I was a regular Safire reader, but I'd never heard of Edward Gelsthorpe, who died September 12, until I read his obituary. But I certainly know his work for companies like Bristol-Meyers, Ocean Spray, and Hunt-Wesson. You probably do, too. Here's one example from the Times obituary:
Mr. Gelsthorpe, a salesman turned marketer, was known for his ability to sniff out consumer desires and get new products into stores quickly. At Bristol-Meyers, for example, when an amateur inventor walked into the company’s Manhattan headquarters proposing that deodorant be applied like ink from a ballpoint pen, he bought her idea on the spot; Ban, introduced in 1955, became one of the company’s most successful toiletry products.
The Times obit doesn't mention it, but Gelsthorpe was also a pioneer of what's now called corporate social responsibility.
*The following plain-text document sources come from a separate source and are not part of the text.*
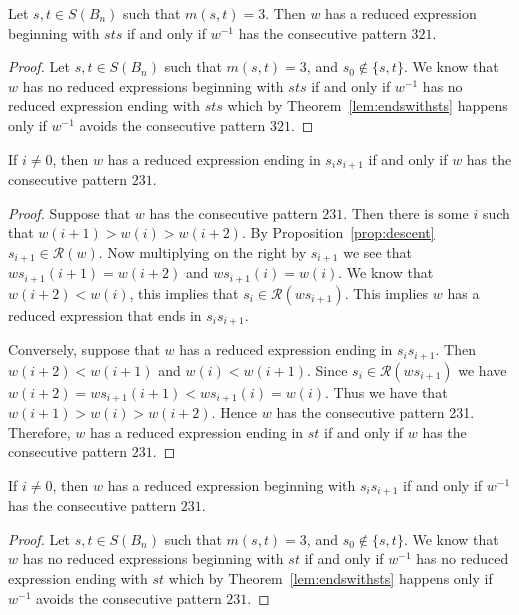 \begin{corollary}\label{lem:endswithsts}
	Let $s,t \in S(B_n)$ such that $m(s,t)=3$. Then $w$ has a reduced expression beginning with $sts$ if and only if $w^{-1}$ has the consecutive pattern $321$.
	\begin{proof}
		Let $s,t \in S(B_n)$ such that $m(s,t)=3$, and $s_0 \notin\{s,t\}$. We know that $w$ has no reduced expressions beginning with $sts$ if and only if $w^{-1}$ has no reduced expression ending with $sts$ which by Theorem~\ref{lem:endswithsts} happens only if $w^{-1}$ avoids the consecutive pattern $321$.
	\end{proof}
\end{corollary}

\begin{lemma}\label{lem:ts}
If $i \neq 0$, then $w$ has a reduced expression ending in $s_is_{i+1}$ if and only if $w$ has the consecutive pattern $231$.
\begin{proof}	
	Suppose that $w$ has the consecutive pattern $231$. Then there is some $i$ such that $w(i+1)>w(i)>w(i+2)$. By Proposition~\ref{prop:descent} $s_{i+1} \in \mathcal{R}(w)$. Now multiplying on the right by $s_{i+1}$ we see that $ws_{i+1}(i+1)=w(i+2)$ and $ws_{i+1}(i)=w(i)$. We know that $w(i+2)<w(i)$, this implies that $s_i \in \mathcal{R}(ws_{i+1})$. This implies $w$ has a reduced expression that ends in $s_is_{i+1}$.
	
	 Conversely, suppose that $w$ has a reduced expression ending in $s_is_{i+1}$. Then $w(i+2)<w(i+1)$ and $w(i)<w(i+1)$. Since $s_i \in \mathcal{R}(ws_{i+1})$ we have $w(i+2)=ws_{i+1}(i+1)<ws_{i+1}(i)=w(i)$. Thus we have that $w(i+1) > w(i) > w(i+2)$. Hence $w$ has the consecutive pattern 231.
	Therefore, $w$ has a reduced expression ending in $st$ if and only if $w$ has the consecutive pattern $231$.
\end{proof}	
\end{lemma}

\begin{corollary}\label{lem:endswithst}
	If $i \neq 0$, then $w$ has a reduced expression beginning with $s_is_{i+1}$ if and only if $w^{-1}$ has the consecutive pattern $231$.
	\begin{proof}
		Let $s,t \in S(B_n)$ such that $m(s,t)=3$, and $s_0 \notin\{s,t\}$. We know that $w$ has no reduced expressions beginning with $st$ if and only if $w^{-1}$ has no reduced expression ending with $st$ which by Theorem~\ref{lem:endswithsts} happens only if $w^{-1}$ avoids the consecutive pattern $231$.
	\end{proof}
\end{corollary}

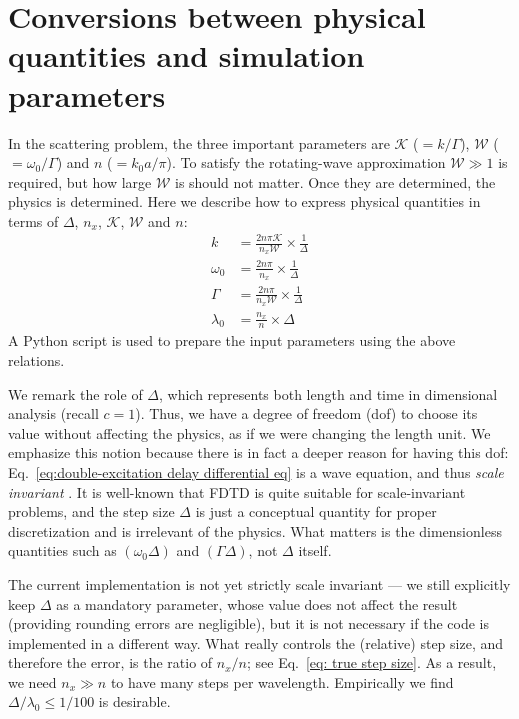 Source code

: \documentclass[final,1p,times]{elsarticle}
\begin{document}
\section{Conversions between physical quantities and simulation parameters} 
\label{appen: translation}
In the scattering problem, the three important parameters are $\mathcal{K}$ ($=k/\Gamma$), $\mathcal{W}$ ($=\omega_0/\Gamma$) and $n$ ($=k_0a/\pi$). To satisfy the rotating-wave approximation $\mathcal{W}\gg1$ is required, but how large $\mathcal{W}$ is should not matter. Once they are determined, the physics is determined. Here we describe how to express physical quantities in terms of $\Delta$, $n_x$, $\mathcal{K}$, $\mathcal{W}$ and $n$:
\begin{align}
k&=\frac{2n\pi\mathcal{K}}{n_x\mathcal{W}}\times\frac{1}{\Delta}\\
\omega_0&=\frac{2n\pi}{n_x}\times\frac{1}{\Delta}\\
\Gamma&=\frac{2n\pi}{n_x\mathcal{W}}\times\frac{1}{\Delta}\\
\lambda_0&=\frac{n_x}{n}\times\Delta \label{eq: true step size}
\end{align}
A Python script is used to prepare the input parameters using the above relations. 

We remark the role of $\Delta$, which represents both length and time in dimensional analysis (recall $c=1$). Thus, we have a degree of freedom (dof) to choose its value without affecting the physics, as if we were changing the length unit. We emphasize this notion because 
there is in fact a deeper reason for having this dof: Eq.~\eqref{eq:double-excitation delay differential eq} is a wave equation, and thus \emph{scale invariant} \cite{PhotonicCrystalBook}. It is well-known that FDTD is quite suitable for scale-invariant problems, and the step size $\Delta$ is just a conceptual quantity for proper discretization and is irrelevant of the physics. 
What matters is the dimensionless quantities such as $(\omega_0\Delta)$ and $(\Gamma\Delta)$, not $\Delta$ itself. 

The current implementation is not yet strictly scale invariant --- we still explicitly keep $\Delta$ as a mandatory parameter, whose value does not affect the result (providing rounding errors are negligible), but it is not necessary if the code is implemented in a different way. What really controls the (relative) step size, and therefore the error, is the ratio of $n_x/n$; see Eq.~\eqref{eq: true step size}. As a result, we need $n_x\gg n$ to have many steps per wavelength. Empirically we find $\Delta/\lambda_0\leq1/100$ is desirable.
\end{document}
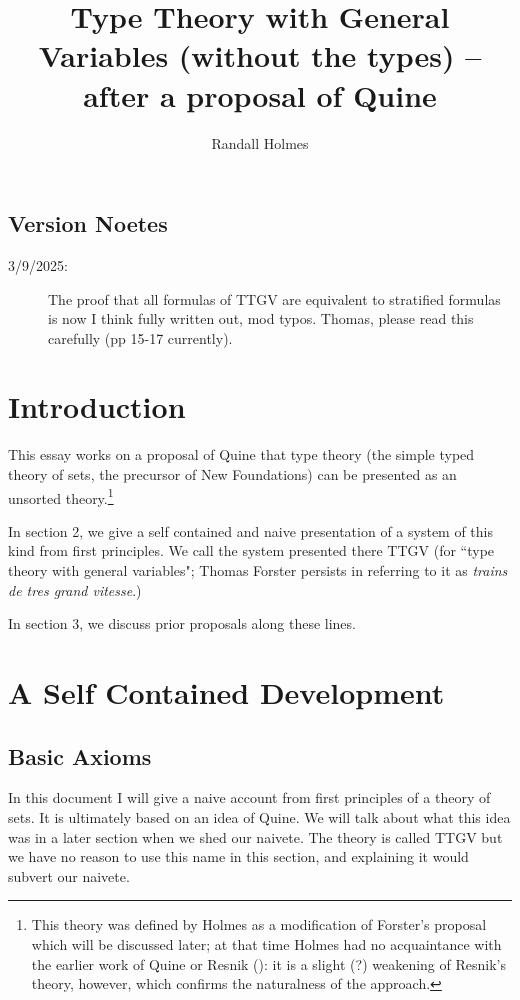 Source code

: \documentclass[12pt]{article}
\title{Type Theory with General Variables (without the types) -- after a proposal of Quine}
\author{Randall Holmes}
\begin{document}
\maketitle

\subsection{Version Noetes}

\begin{description}

\item[3/9/2025:]  The proof that all formulas of TTGV are equivalent to stratified formulas is now I think fully written out, mod typos.  Thomas, please read this carefully (pp 15-17 currently).

\end{description}

\section{Introduction}

This essay works on a proposal of Quine that type theory (the simple typed theory of sets, the precursor of New Foundations) can be presented as an unsorted theory.\footnote{This theory was defined by Holmes as a modification of Forster's proposal which will be discussed later; at that time Holmes had no acquaintance with the earlier work of Quine or Resnik (\cite{resnikttgv}):  it is a slight (?) weakening of Resnik's theory, however, which confirms the naturalness of the approach.}

In section 2, we give a self contained and naive presentation of a system of this kind from first principles.  We call the system presented there TTGV (for ``type theory with general variables";  Thomas Forster persists in referring to it as {\em trains de tres grand vitesse\/}.)

In section 3, we discuss prior proposals along these lines.

\section{A Self Contained Development}

\subsection{Basic Axioms}

In this document I will give a naive account from first principles of a theory of sets.  It is ultimately based on an idea of Quine.  We will talk about what this idea was in a later section when we shed our naivete.  The theory is called TTGV but we have no reason to use this name in this section, and explaining it would subvert our naivete.
\end{document}
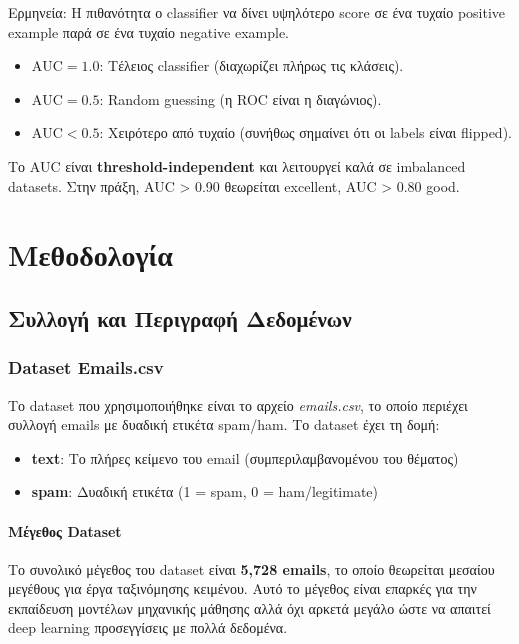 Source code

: \documentclass[12pt,a4paper,twoside]{book}
\begin{document}
Ερμηνεία: Η πιθανότητα ο classifier να δίνει υψηλότερο score σε ένα τυχαίο positive example παρά σε ένα τυχαίο negative example.

\begin{itemize}
    \item \(\text{AUC} = 1.0\): Τέλειος classifier (διαχωρίζει πλήρως τις κλάσεις).
    \item \(\text{AUC} = 0.5\): Random guessing (η ROC είναι η διαγώνιος).
    \item \(\text{AUC} < 0.5\): Χειρότερο από τυχαίο (συνήθως σημαίνει ότι οι labels είναι flipped).
\end{itemize}

Το AUC είναι \textbf{threshold-independent} και λειτουργεί καλά σε imbalanced datasets. Στην πράξη, AUC > 0.90 θεωρείται excellent, AUC > 0.80 good.

\chapter{Μεθοδολογία}

\section{Συλλογή και Περιγραφή Δεδομένων}

\subsection{Dataset Emails.csv}

Το dataset που χρησιμοποιήθηκε είναι το αρχείο \textit{emails.csv}, το οποίο περιέχει συλλογή emails με δυαδική ετικέτα spam/ham. Το dataset έχει τη δομή:

\begin{itemize}
    \item \textbf{text}: Το πλήρες κείμενο του email (συμπεριλαμβανομένου του θέματος)
    \item \textbf{spam}: Δυαδική ετικέτα (1 = spam, 0 = ham/legitimate)
\end{itemize}

\subsubsection*{Μέγεθος Dataset}

Το συνολικό μέγεθος του dataset είναι \textbf{5,728 emails}, το οποίο θεωρείται μεσαίου μεγέθους για έργα ταξινόμησης κειμένου. Αυτό το μέγεθος είναι επαρκές για την εκπαίδευση μοντέλων μηχανικής μάθησης αλλά όχι αρκετά μεγάλο ώστε να απαιτεί deep learning προσεγγίσεις με πολλά δεδομένα.
\end{document}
In the early 1970s, while he was president of Hunt-Wesson, he launched a number of programs that were well ahead of their time, including a partnership with Ralphs Grocery Company in Southern California that helped poorer customers get the most food value from their limited budgets. He was also an outspoken opponent of the Vietnam War.
For language mavens and branding folks, however, Gelsthorpe's biggest contributions were Cran-Apple* (a juice blend invented to sell cranberries year round instead of only at Thanksgiving) and Manwich (Sloppy Joe sauce in a can).
The introduction of Ocean Spray's Cran-Apple in 1964 represented the first time cran- detached itself semantically from cranberry, paving the way for Cran-Grape, Cran-Raspberry, Cran-Pomegranate, and Crantini. Linguists eventually took notice of this phenomenon and dubbed it "cranberry morpheme," which got shortened to "cran-morph." In 2006, Benjamin Zimmer wrote about cran-morphs in Language Log:
The segment cran- in cranberry is opaque, though it looks like it's a modifier for the transparent morpheme -berry. Indeed, cranberry was only ever fully transparent in the Low German dialects from which the term was borrowed, where it was kraanbere or 'crane-berry.' Since English underwent the Great Vowel Shift, the semantic connection between the cognate forms cran- and crane has been lost. But the opacity of cran- has allowed for a reanalysis of the morpheme to "stand for" cranberry in new compounds like cran-grape and cran-raspberry. Such cran-morphing has yielded many productive suffixes in the 20th century: -burger, -(o)holic, -(o)rama, -(a)thon, -(o)mat, -(o)nomics, -gate, etc. (In the case of -burger, the new morpheme quickly became lexicalized as the standalone burger.)
As for Manwich, introduced in 1969 by Hunt-Wesson, it's both a cran-morph—-wich standing in for sandwich—and possibly the ur-man-word. Without Manwich, would we have mandles, manbags, mancession, Man Glaze, or manscaping? I suspect not.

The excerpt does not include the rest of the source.